一向严守法律的齐闻仲更是觉得自己遭遇到了价值观的崩塌,目光呆滞,完全没有反应。
而柳梦溪则是担忧地看着陈茵,反驳道:
“茵茵,你要知道,《药典》上的规定是我们当医生的行医治病的准则。如果…我是说如果,如果你超过其规定用药,万一出了什么问题,你是要承担法律责任的。”
说的后面,她有些恨铁不成钢的意味,恨不得使劲摇晃陈茵的肩膀,看看她的脑袋里是不是混入了水。
“我只管治病救人,其他的不在意。”
陈茵眼神坚定,继续手里的动作,两人的提醒和警告并没有在她心中掀起一丝波澜。
齐闻仲和柳梦溪对视一眼,不敢相信看起来温柔和善的陈茵,骨子里居然是这么执拗的人。
两人意识到自己无法劝阻,只能按照她的吩咐做事。
不一会儿,几人就将需要的药材备齐,踏上前往青山村的路程。
这一次吴冬梅并没有跟着一同前往,而是在医馆留守,为需要的病人抓药。
顺便作为陈茵的通讯员,万一有什么急事找上门的话,好歹也还有一个人可以回村提醒。
于是,这一次是五人行。
刚开始走在路上,柳梦溪还是挺兴奋的,但随着走的路越来越长,她渐渐感觉力不从心。
心想:怎么这里的路都是上坡和下坡?走来走去,都没走多少直线距离就把人累坏了。
听着她气喘吁吁的声音,齐闻仲忍不住上前帮忙,“柳大夫,我帮你拿袋子吧,这样你轻松一点。
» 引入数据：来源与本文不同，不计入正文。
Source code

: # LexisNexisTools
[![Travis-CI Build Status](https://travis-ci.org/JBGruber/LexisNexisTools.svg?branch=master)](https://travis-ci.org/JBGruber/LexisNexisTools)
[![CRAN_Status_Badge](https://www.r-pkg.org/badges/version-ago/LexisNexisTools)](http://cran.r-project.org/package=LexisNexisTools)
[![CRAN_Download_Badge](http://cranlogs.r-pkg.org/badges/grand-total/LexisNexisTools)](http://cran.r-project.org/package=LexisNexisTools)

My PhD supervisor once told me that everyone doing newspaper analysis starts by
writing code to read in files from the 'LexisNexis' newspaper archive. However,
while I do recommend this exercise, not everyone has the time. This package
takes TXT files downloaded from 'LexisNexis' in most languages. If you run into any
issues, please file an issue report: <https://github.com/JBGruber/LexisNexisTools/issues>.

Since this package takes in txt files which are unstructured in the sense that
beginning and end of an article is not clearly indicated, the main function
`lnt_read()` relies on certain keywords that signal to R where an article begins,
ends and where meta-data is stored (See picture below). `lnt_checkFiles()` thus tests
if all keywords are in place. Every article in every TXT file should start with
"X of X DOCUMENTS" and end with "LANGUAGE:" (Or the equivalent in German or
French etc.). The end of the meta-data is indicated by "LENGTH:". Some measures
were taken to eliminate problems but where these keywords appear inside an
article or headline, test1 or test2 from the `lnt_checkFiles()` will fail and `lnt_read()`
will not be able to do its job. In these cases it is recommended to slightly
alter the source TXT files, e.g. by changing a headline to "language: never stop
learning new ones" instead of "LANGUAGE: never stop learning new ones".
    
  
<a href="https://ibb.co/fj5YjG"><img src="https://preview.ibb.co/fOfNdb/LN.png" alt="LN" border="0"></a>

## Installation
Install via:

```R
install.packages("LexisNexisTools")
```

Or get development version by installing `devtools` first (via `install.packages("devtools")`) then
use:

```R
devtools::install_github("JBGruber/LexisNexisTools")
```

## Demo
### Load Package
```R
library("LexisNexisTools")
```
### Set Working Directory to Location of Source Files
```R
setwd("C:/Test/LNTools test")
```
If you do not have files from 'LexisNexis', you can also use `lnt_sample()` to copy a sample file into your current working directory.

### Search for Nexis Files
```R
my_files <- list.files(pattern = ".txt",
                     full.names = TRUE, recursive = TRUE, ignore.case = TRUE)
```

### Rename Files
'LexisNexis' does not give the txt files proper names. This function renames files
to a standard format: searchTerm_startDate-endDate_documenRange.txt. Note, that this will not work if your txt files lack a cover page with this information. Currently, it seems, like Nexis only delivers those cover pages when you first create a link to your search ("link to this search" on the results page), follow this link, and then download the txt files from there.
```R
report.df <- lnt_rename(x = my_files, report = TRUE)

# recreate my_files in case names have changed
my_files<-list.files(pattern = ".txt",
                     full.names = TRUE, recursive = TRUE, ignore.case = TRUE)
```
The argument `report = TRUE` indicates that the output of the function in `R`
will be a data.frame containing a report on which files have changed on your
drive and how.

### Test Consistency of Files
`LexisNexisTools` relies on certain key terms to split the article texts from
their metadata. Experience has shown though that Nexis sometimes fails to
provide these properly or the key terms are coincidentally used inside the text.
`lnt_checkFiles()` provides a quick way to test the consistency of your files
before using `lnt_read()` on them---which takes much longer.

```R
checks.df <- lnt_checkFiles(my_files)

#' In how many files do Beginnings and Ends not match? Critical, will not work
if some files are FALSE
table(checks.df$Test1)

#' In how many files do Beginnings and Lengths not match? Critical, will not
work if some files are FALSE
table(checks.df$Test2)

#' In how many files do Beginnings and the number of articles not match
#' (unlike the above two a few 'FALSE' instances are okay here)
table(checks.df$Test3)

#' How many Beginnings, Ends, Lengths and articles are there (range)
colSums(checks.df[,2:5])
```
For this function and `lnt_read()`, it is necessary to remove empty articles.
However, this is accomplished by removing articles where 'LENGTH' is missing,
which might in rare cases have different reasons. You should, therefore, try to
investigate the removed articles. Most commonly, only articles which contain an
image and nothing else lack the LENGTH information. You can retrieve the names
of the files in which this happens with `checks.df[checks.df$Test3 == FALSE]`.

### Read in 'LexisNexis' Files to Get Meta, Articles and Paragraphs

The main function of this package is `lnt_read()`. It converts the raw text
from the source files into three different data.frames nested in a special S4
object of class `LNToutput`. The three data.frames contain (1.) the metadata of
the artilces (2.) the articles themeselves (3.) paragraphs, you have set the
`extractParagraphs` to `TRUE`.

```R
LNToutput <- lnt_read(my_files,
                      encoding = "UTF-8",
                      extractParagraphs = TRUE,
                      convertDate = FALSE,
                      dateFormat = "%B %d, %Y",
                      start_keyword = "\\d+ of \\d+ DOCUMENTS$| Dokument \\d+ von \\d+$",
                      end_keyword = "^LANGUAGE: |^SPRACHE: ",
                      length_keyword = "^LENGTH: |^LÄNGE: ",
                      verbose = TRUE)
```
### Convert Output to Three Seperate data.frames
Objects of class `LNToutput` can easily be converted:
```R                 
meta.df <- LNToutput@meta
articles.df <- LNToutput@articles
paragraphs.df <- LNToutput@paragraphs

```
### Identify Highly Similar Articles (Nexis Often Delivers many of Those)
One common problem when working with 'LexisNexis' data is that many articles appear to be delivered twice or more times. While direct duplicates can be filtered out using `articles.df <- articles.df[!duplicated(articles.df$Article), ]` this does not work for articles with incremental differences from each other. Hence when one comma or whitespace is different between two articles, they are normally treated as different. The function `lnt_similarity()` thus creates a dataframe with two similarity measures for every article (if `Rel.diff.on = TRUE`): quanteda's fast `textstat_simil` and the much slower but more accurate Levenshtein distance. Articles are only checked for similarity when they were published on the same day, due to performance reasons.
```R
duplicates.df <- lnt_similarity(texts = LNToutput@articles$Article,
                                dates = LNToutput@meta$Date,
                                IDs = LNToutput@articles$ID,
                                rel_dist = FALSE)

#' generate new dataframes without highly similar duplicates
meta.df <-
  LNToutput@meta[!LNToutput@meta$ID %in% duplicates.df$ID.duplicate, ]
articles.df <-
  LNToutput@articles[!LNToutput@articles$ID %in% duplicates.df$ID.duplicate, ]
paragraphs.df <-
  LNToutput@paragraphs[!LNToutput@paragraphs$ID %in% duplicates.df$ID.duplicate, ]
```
”
这时候柳梦溪已经顾不上矫情,一把将袋子塞进齐闻仲怀里。
紧接着,有气无力地说了句,“谢了。”
陈茵看了一眼面色潮红的好友,无奈地摇摇头,“接下来,你可要跟着我一起好好练练五禽戏,把身体锻炼起来。”
柳梦溪舔了舔干涸的口腔,无力地点点头。
终于,在柳梦溪觉得自己的双腿快要不听使唤,瘫软在地的时候,几人来到了吴家院子前。
因为昨夜吴鸣凤和吴青鸾没有回家,吴家人一整晚都没有睡好觉,起床后一直盯着门口。
所以,当陈茵几人的身影一出现在门口,立即被外婆发现。
“原来昨晚青鸾是你跟你鸣凤姐一起在茵茵家休息,你昨晚没回来,可是让大家好一阵担心。”
由于吴鸣凤是在县城上学,偶然周五没回家,过了一个时间点,吴家人就不会再惦记。
但是吴青鸾不一样,学校就在镇上,一放学就往家里赶,怎么都会到家的。
吴青鸾知道奶奶说的是自己,当即露出苍白的小脸。
“奶奶,昨天姑姑到学校找我,说今天一起回家,所以我才没有回来的。”
“我猜到了,你个最听话的孩子这个时间还没到家,肯定是你姑姑在鼓动。我看自从茵茵回家,你姑姑也是活跃了不少。”
外婆说话时露
出一种我就知道的表情,把吴青鸾忐忑的心按回原位。